A comprehensive tutorial video on setting up and executing transformation workflows can be found here.
Future work
- full development of the ETS, using populated codelists,
- display validation results in the SoilWise Catalogue,
- on-demand metadata validation, which would generate reports for user-uploaded metadata,
- applicability of ISO19157 Geographic Information – Data quality (i.e. the standard intended for data validations) for metadata-based validation reports,
- Shacl is is in general intended for semantic web related validations; however, it's exact scope will be determined during the upcoming SoilWise developments.
Link liveliness assessment
Metadata (and data and knowledge sources) tend to contain links to other resources. Not all of these URIs are persistent, so over time they can degrade. In practice, many non-persistent knowledge sources and assets exist that could be relevant for SWR, e.g. on project websites, in online databases, on the computers of researchers, etc. Links pointing to such assets might however be part of harvested metadata records or data and content that is stored in the SWR.
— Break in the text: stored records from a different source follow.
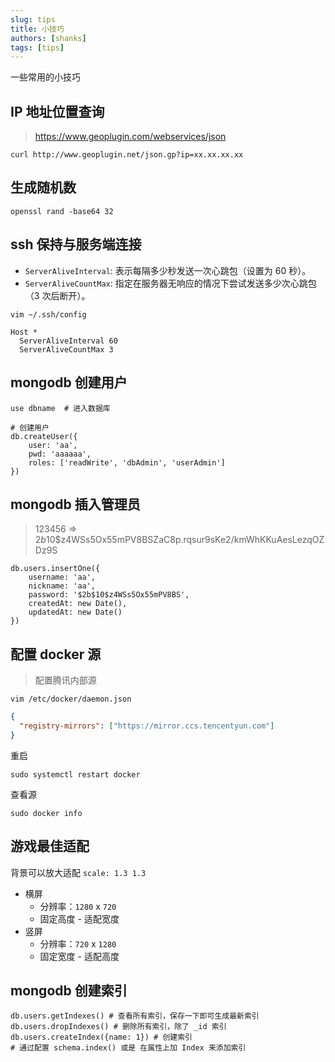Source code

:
 ```yaml
---
slug: tips
title: 小技巧
authors: [shanks]
tags: [tips]
---
```


一些常用的小技巧

<!-- truncate -->

## IP 地址位置查询

> https://www.geoplugin.com/webservices/json

```shell
curl http://www.geoplugin.net/json.gp?ip=xx.xx.xx.xx
```

## 生成随机数

```shell
openssl rand -base64 32
```

## ssh 保持与服务端连接

- `ServerAliveInterval`: 表示每隔多少秒发送一次心跳包（设置为 60 秒）。
- `ServerAliveCountMax`: 指定在服务器无响应的情况下尝试发送多少次心跳包（3 次后断开）。

`vim ~/.ssh/config`

```shell
Host *
  ServerAliveInterval 60
  ServerAliveCountMax 3
```

## mongodb 创建用户

```shell
use dbname  # 进入数据库

# 创建用户
db.createUser({
    user: 'aa',
    pwd: 'aaaaaa',
    roles: ['readWrite', 'dbAdmin', 'userAdmin']
})
```

## mongodb 插入管理员

> 123456 => $2b$10$z4WSs5Ox55mPV8BSZaC8p.rqsur9sKe2/kmWhKKuAesLezqOZDz9S

```shell
db.users.insertOne({
    username: 'aa',
    nickname: 'aa',
    password: '$2b$10$z4WSs5Ox55mPV8BS',
    createdAt: new Date(),
    updatedAt: new Date()
})
```

## 配置 docker 源

> 配置腾讯内部源

`vim /etc/docker/daemon.json`

```json
{
  "registry-mirrors": ["https://mirror.ccs.tencentyun.com"]
}
```

重启

```shell
sudo systemctl restart docker
```

查看源

```shell
sudo docker info
```

## 游戏最佳适配

背景可以放大适配 `scale: 1.3 1.3`

- 横屏 
  - 分辨率：`1280` x `720`
  - 固定高度 - 适配宽度
- 竖屏
  - 分辨率：`720` x `1280`   
  - 固定宽度 - 适配高度


## mongodb 创建索引

```shell
db.users.getIndexes() # 查看所有索引，保存一下即可生成最新索引
db.users.dropIndexes() # 删除所有索引，除了 _id 索引
db.users.createIndex({name: 1}) # 创建索引
# 通过配置 schema.index() 或是 在属性上加 Index 来添加索引
```
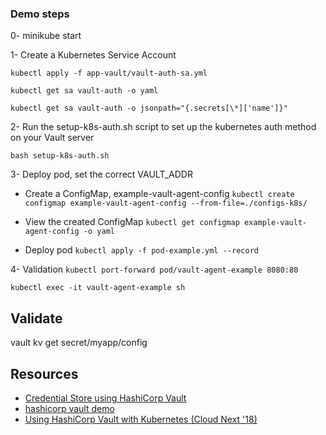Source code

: ### Demo steps

0- minikube start

1- Create a Kubernetes Service Account

```
kubectl apply -f app-vault/vault-auth-sa.yml

kubectl get sa vault-auth -o yaml

kubectl get sa vault-auth -o jsonpath="{.secrets[\*]['name']}"
```

2- Run the setup-k8s-auth.sh script to set up the kubernetes auth method on your Vault server

`bash setup-k8s-auth.sh`

3- Deploy pod, set the correct VAULT_ADDR

- Create a ConfigMap, example-vault-agent-config
  `kubectl create configmap example-vault-agent-config --from-file=./configs-k8s/`

- View the created ConfigMap
  `kubectl get configmap example-vault-agent-config -o yaml`

- Deploy pod
  `kubectl apply -f pod-example.yml --record`

4- Validation
`kubectl port-forward pod/vault-agent-example 8080:80`

`kubectl exec -it vault-agent-example sh`

## Validate

vault kv get secret/myapp/config

## Resources

- [Credential Store using HashiCorp Vault](https://medium.com/@maxy_ermayank/credential-store-using-hashicorp-vault-7d2fdeed08f2)
- [hashicorp vault demo](https://github.com/hashicorp/vault-guides/tree/master/identity/vault-agent-k8s-demo)
- [Using HashiCorp Vault with Kubernetes (Cloud Next '18)](https://www.youtube.com/watch?v=B16YTeSs1hI&t=1707s)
The link liveliness assessment subcomponent runs over the available links stored with the SWR assets and checks their status. The function is foreseen to run frequently over the URIs in the SWR repository, assessing and storing the status of the link. The link liveliness privides the following functions:
- OGC API Catalogue Integration
- Designed to work specifically with OGC API - Records System
- Extracts and evaluates URLs from catalogue items
- Link Validation
- Evaluates the validity of links to external sources and within the repository
- Checks if metadata accurately represents the source
- Support for OGC service links
- Health Status Tracking
- Provides up-to-date status history for every assessed link
- Maintains a history of link health over time
- Flexible Evaluation
- Supports single resource evaluation on demand
- Performs periodic tests to provide availability history
- Broken link management
- Identifies and categorizes broken links based on their status code (
401 Unauthorized
,404 Not Found
,500 Server Error
) - Flags deprecated links after consecutive failed tests and excludes them from future check
- Identifies and categorizes broken links based on their status code (
- Timeout management
- Identifies resources exceeding specified timeout thresholds
A javascript widget is further used to display the link status directly in the SWR Catalogue record.
Technology
- Python Used for the linkchecker integration, API development, and database interactions
- PostgreSQL Primary database for storing and managing link information
- FastAPI Employed to create and expose REST API endpoints. Utilizes FastAPI's efficiency and auto-generated Swagger documentation
- Docker Used for containerizing the application, ensuring consistent deployment across environments
- CI/CD Automated pipeline for continuous integration and deployment, with scheduled weekly runs for link liveliness assessment
Metadata Authoring
Functionality
No implementations are yet an integrated part of the SWR delivery, as they were intentionally out of the first development itertation. Metadata authoring and generation is, however, possible using the hale»connect workflows.
Foreseen functionality
Users are enabled to create and maintain metadata records within the SWR, in case these records can not be imported from a remote source. Note that importing records from remote is the preferred approach from the SWR point of view because the ownership and persistence of the record is facilitated by the remote platform.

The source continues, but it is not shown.